Во многих случаях да. Должен сказать, что Сергей Чобан разбирается в этой сфере идеально. Почти любой сюжет, который выбирался, было возможно довести если не до победы, то до 2 или 3 места.
А.Ф.: И, наконец, я уговорила его перебраться в Москву – несколько раз ездила в гости в Берлин, рассказывала, какой здесь драйв.
Когда вы открыли бюро?
А.Ф.: Когда Борис перебрался в Москву, мы открыли Faber Group, и я стала заниматься в большей степени интерьерами, а Борис – конкурсами. В первые годы Борис преподавал в МАРХИ по приглашению Андрея Некрасова.
Б.М.: Но после второго потока я ушел, очень сложно оказалось совмещать работу и преподавание.
В самом начале работы мы поучаствовали в конкурсе для Ханты-Мансийска. Это был момент выбора: становиться ли «объемщиками», или остаться в той зоне ответственности, которая была нам близка. Мы выбрали второе. Интерьеры нам важны потому, что позволяют прочувствовать здание изнутри и еще сделать всё, вплоть до дверной ручки и рисунка на ковре, добиться качественной реализации по нашим эскизам.
И достаточно скоро, в 2005 году, мы выиграли закрытый конкурс на один из значительных для нас объектов, он сейчас на сайте показан первым в списке – частная резиденция Banana House. Участвовали три бюро, в том числе Юрия Григоряна, а выбрали нас.

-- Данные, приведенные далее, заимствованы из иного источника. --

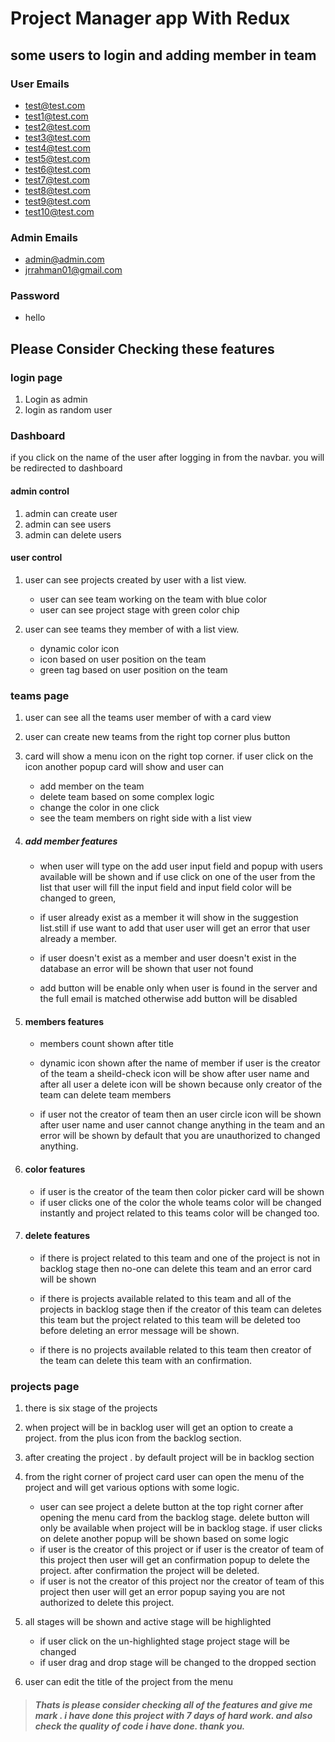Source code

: # Project Manager app With Redux

## some users to login and adding member in team

### User Emails

- test@test.com
- test1@test.com
- test2@test.com
- test3@test.com
- test4@test.com
- test5@test.com
- test6@test.com
- test7@test.com
- test8@test.com
- test9@test.com
- test10@test.com

### Admin Emails

- admin@admin.com
- jrrahman01@gmail.com

### Password

- hello

## Please Consider Checking these features

### login page

1. Login as admin
2. login as random user

### Dashboard

if you click on the name of the user after logging in from the navbar. you will be redirected to dashboard

#### admin control

1. admin can create user
2. admin can see users
3. admin can delete users

#### user control

1. user can see projects created by user with a list view.

   - user can see team working on the team with blue color
   - user can see project stage with green color chip

2. user can see teams they member of with a list view.

   - dynamic color icon
   - icon based on user position on the team
   - green tag based on user position on the team

### teams page

1. user can see all the teams user member of with a card view
2. user can create new teams from the right top corner plus button
3. card will show a menu icon on the right top corner.
   if user click on the icon another popup card will show and user can

   - add member on the team
   - delete team based on some complex logic
   - change the color in one click
   - see the team members on right side with a list view

4. ##### add member features

   - when user will type on the add user input field and popup with users available will be shown and if use click on one of the user from the list that user will fill the input field and input field color will be changed to green,

   - if user already exist as a member it will show in the suggestion list.still if use want to add that user user will get an error that user already a member.
   - if user doesn't exist as a member and user doesn't exist in the database an error will be shown that user not found
   - add button will be enable only when user is found in the server and the full email is matched otherwise add button will be disabled

5. #### members features

   - members count shown after title
   - dynamic icon shown after the name of member
     if user is the creator of the team a sheild-check icon will be show after user name and after all user a delete icon will be shown because only creator of the team can delete team members

   - if user not the creator of team then an user circle icon will be shown after user name and user cannot change anything in the team and an error will be shown by default that you are unauthorized to changed anything.

6. #### color features

   - if user is the creator of the team then color picker card will be shown
   - if user clicks one of the color the whole teams color will be changed instantly and project related to this teams color will be changed too.

7. #### delete features

   - if there is project related to this team and one of the project is not in backlog stage then no-one can delete this team and an error card will be shown

   - if there is projects available related to this team and all of the projects in backlog stage then if the creator of this team can deletes this team but the project related to this team will be deleted too before deleting an error message will be shown.

   - if there is no projects available related to this team then creator of the team can delete this team with an confirmation.

### projects page

1. there is six stage of the projects
2. when project will be in backlog user will get an option to create a project. from the plus icon from the backlog section.
3. after creating the project . by default project will be in backlog section
4. from the right corner of project card user can open the menu of the project and will get various options with some logic.

   - user can see project a delete button at the top right corner after opening the menu card from the backlog stage. delete button will only be available when project will be in backlog stage. if user clicks on delete another popup will be shown based on some logic
   - if user is the creator of this project or if user is the creator of team of this project then user will get an confirmation popup to delete the project. after confirmation the project will be deleted.
   - if user is not the creator of this project nor the creator of team of this project then user will get an error popup saying you are not authorized to delete this project.

5. all stages will be shown and active stage will be highlighted

   - if user click on the un-highlighted stage project stage will be changed
   - if user drag and drop stage will be changed to the dropped section

6. user can edit the title of the project from the menu

> ##### Thats is please consider checking all of the features and give me mark . i have done this project with 7 days of hard work. and also check the quality of code i have done. thank you.
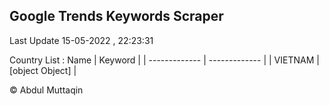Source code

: 

## Google Trends Keywords Scraper 
 
Last Update 15-05-2022 , 22:23:31

Country List :
 Name  | Keyword |
| ------------- | ------------- |
| VIETNAM | [object Object] |



© Abdul Muttaqin 
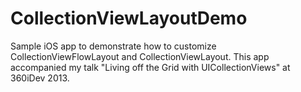 CollectionViewLayoutDemo
========================

Sample iOS app to demonstrate how to customize CollectionViewFlowLayout and CollectionViewLayout. This app accompanied my talk "Living off the Grid with UICollectionViews" at 360iDev 2013.
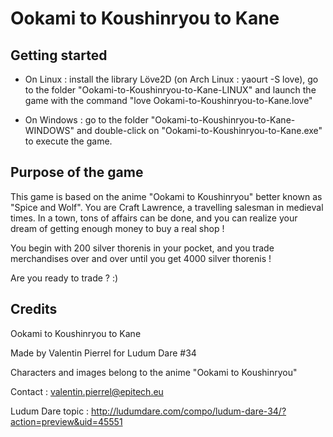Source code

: # Ookami to Koushinryou to Kane

## Getting started
* On Linux : install the library Löve2D (on Arch Linux : yaourt -S love), go to the folder "Ookami-to-Koushinryou-to-Kane-LINUX" and launch the game with the command "love Ookami-to-Koushinryou-to-Kane.love"

* On Windows : go to the folder "Ookami-to-Koushinryou-to-Kane-WINDOWS" and double-click on "Ookami-to-Koushinryou-to-Kane.exe" to execute the game.

## Purpose of the game
This game is based on the anime "Ookami to Koushinryou" better known as "Spice and Wolf".
You are Craft Lawrence, a travelling salesman in medieval times. In a town, tons of affairs can be done, and you can realize your dream of getting enough money to buy a real shop !

You begin with 200 silver thorenis in your pocket, and you trade merchandises over and over until you get 4000 silver thorenis !

Are you ready to trade ? :)

## Credits

Ookami to Koushinryou to Kane

Made by Valentin Pierrel for Ludum Dare #34

Characters and images belong to the anime "Ookami to Koushinryou"

Contact : valentin.pierrel@epitech.eu

Ludum Dare topic : http://ludumdare.com/compo/ludum-dare-34/?action=preview&uid=45551
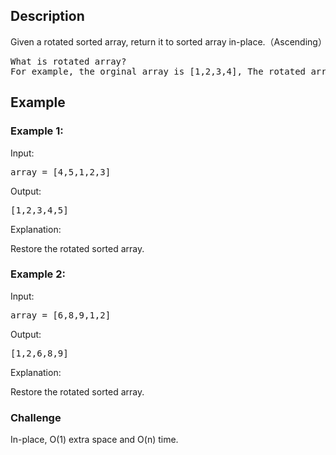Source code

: ## Description
Given a rotated sorted array, return it to sorted array in-place.（Ascending）
<pre>
What is rotated array?
For example, the orginal array is [1,2,3,4], The rotated array of it can be [1,2,3,4], [2,3,4,1], [3,4,1,2], [4,1,2,3]
</pre>
## Example
### Example 1:
Input:
<pre>
array = [4,5,1,2,3]
</pre>
Output:
<pre>
[1,2,3,4,5]
</pre>
Explanation:

Restore the rotated sorted array.
### Example 2:
Input:
<pre>
array = [6,8,9,1,2]
</pre>
Output:
<pre>
[1,2,6,8,9]
</pre>
Explanation:

Restore the rotated sorted array.

### Challenge
In-place, O(1) extra space and O(n) time.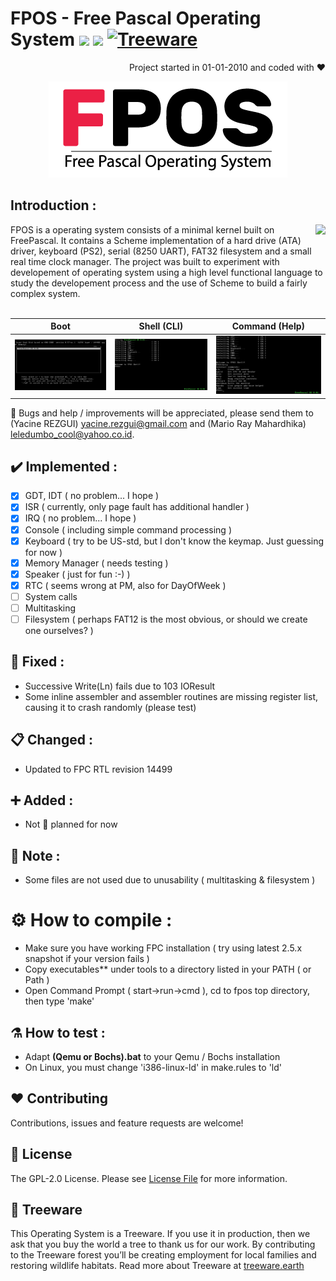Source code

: # FPOS - Free Pascal Operating System  <img src="https://img.shields.io/badge/Code-FreePascal-blue"> <img src="https://img.shields.io/badge/Version-0.01-green"> [![Treeware](https://img.shields.io/badge/dynamic/json?color=brightgreen&label=Treeware&query=%24.total&url=https%3A%2F%2Fpublic.offset.earth%2Fusers%2Ftreeware%2Ftrees)](https://treeware.earth)
<p align="right">Project started in 01-01-2010 and coded with ❤️</p>

<p align="center">
  <img src="res/fpos_logo.png">
</p>

## Introduction :
<img align="right" src="https://wiki.freepascal.org/images/9/92/built_with_fpc_logo.png">
FPOS is a operating system consists of a minimal kernel built on FreePascal. It contains a Scheme implementation of a hard drive (ATA) driver, keyboard (PS2), serial (8250 UART), FAT32 filesystem and a small real time clock manager. The project was built to experiment with developement of operating system using a high level functional language to study the developement process and the use of Scheme to build a fairly complex system.
<br><br>


Boot             |  Shell (CLI) | Command (Help)
:-------------------------:|:-------------------------:|:-------------------------:
<img src="res/fpos_boot.png" width="300">  |  <img src="res/fpos_shell.png" width="300">|  <img src="res/fpos_command.png" width="300">

🤝 Bugs and help / improvements will be appreciated, please send them to (Yacine REZGUI) yacine.rezgui@gmail.com and (Mario Ray Mahardhika) leledumbo_cool@yahoo.co.id.

## :heavy_check_mark: Implemented :
- [x] GDT, IDT       ( no problem... I hope )
- [x] ISR            ( currently, only page fault has additional handler )
- [x] IRQ            ( no problem... I hope  )
- [x] Console        ( including simple command processing )
- [x] Keyboard       ( try to be US-std, but I don't know the keymap. Just guessing for now )
- [x] Memory Manager ( needs testing )
- [x] Speaker        ( just for fun :-) )
- [x] RTC            ( seems wrong at PM, also for DayOfWeek )
- [ ] System calls
- [ ] Multitasking
- [ ] Filesystem     ( perhaps FAT12 is the most obvious, or should we create one ourselves? )

## 🔧 Fixed :
- Successive Write(Ln) fails due to 103 IOResult
- Some inline assembler and assembler routines are missing register list, causing it to crash randomly (please test)

## 📋 Changed :
- Updated to FPC RTL revision 14499

## ➕ Added :
- Not 📅 planned for now

## 📝 Note :
- Some files are not used due to unusability ( multitasking & filesystem )

# ⚙️ How to compile :
- Make sure you have working FPC installation ( try using latest 2.5.x snapshot if your version fails )
- Copy executables** under tools to a directory listed in your PATH ( or Path )
- Open Command Prompt ( start->run->cmd ), cd to fpos top directory, then type 'make'

## ⚗️ How to test :
- Adapt **(Qemu or Bochs).bat** to your Qemu / Bochs installation
- On Linux, you must change 'i386-linux-ld' in make.rules to 'ld'

## ❤️ Contributing
Contributions, issues and feature requests are welcome!

## 📓 License

The  GPL-2.0 License. Please see [License File](LICENSE.md) for more information.

## 🌳 Treeware
This Operating System is a Treeware. If you use it in production, then we ask that you buy the world a tree to thank us for our work. By contributing to the Treeware forest you’ll be creating employment for local families and restoring wildlife habitats. Read more about Treeware at [treeware.earth](http://treeware.earth)
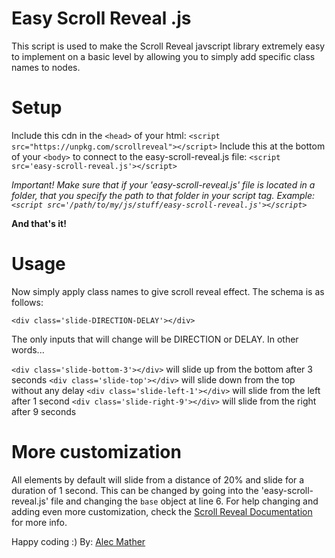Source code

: # Easy Scroll Reveal .js

 This script is used to make the Scroll Reveal javscript library extremely easy to implement on a basic level by allowing you to simply add specific class names to nodes.

# Setup

Include this cdn in the `<head>` of your html: `<script src="https://unpkg.com/scrollreveal"></script>`
Include this at the bottom of your `<body>` to connect to the easy-scroll-reveal.js file: `<script src='easy-scroll-reveal.js'></script>`

_Important! Make sure that if your 'easy-scroll-reveal.js' file is located in a folder, that you specify the path to that folder in your script tag. Example: `<script src='/path/to/my/js/stuff/easy-scroll-reveal.js'></script>`_

**And that's it!**

# Usage

Now simply apply class names to give scroll reveal effect. The schema is as follows:

`<div class='slide-DIRECTION-DELAY'></div>`

The only inputs that will change will be DIRECTION or DELAY. In other words...

`<div class='slide-bottom-3'></div>` will slide up from the bottom after 3 seconds
`<div class='slide-top'></div>` will slide down from the top without any delay
`<div class='slide-left-1'></div>` will slide from the left after 1 second
`<div class='slide-right-9'></div>` will slide from the right after 9 seconds

# More customization

All elements by default will slide from a distance of 20% and slide for a duration of 1 second. This can be changed by going into the 'easy-scroll-reveal.js' file and changing the `base` object at line 6. For help changing and adding even more customization, check the [Scroll Reveal Documentation](https://scrollrevealjs.org/api/reveal.html) for more info.

Happy coding :)
By: [Alec Mather](https://github.com/aymather)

Участвовали ли вы в открытых конкурсах?
А.Ф.: Здесь мы участвуем только в закрытых конкурсах. Не тратим время и силы на общественные соревнования. Заказные конкурсы, когда известно, с кем соревнуешься, более продуктивны и интересны.
Мы считаем, что нам помогают три составляющих: талант, репутация и удача. Нам везет!
Б.М.: Из которых складывается четвертая и самая важная – опыт.
И в вашем Banana House, и в других проектах, вынесенных на первую страницу вашего сайта, довольно часто встречаются заполнения поверхностей цветочным орнаментом, характерные для модерна и ар-деко. Это кажется вашим любимым приемом…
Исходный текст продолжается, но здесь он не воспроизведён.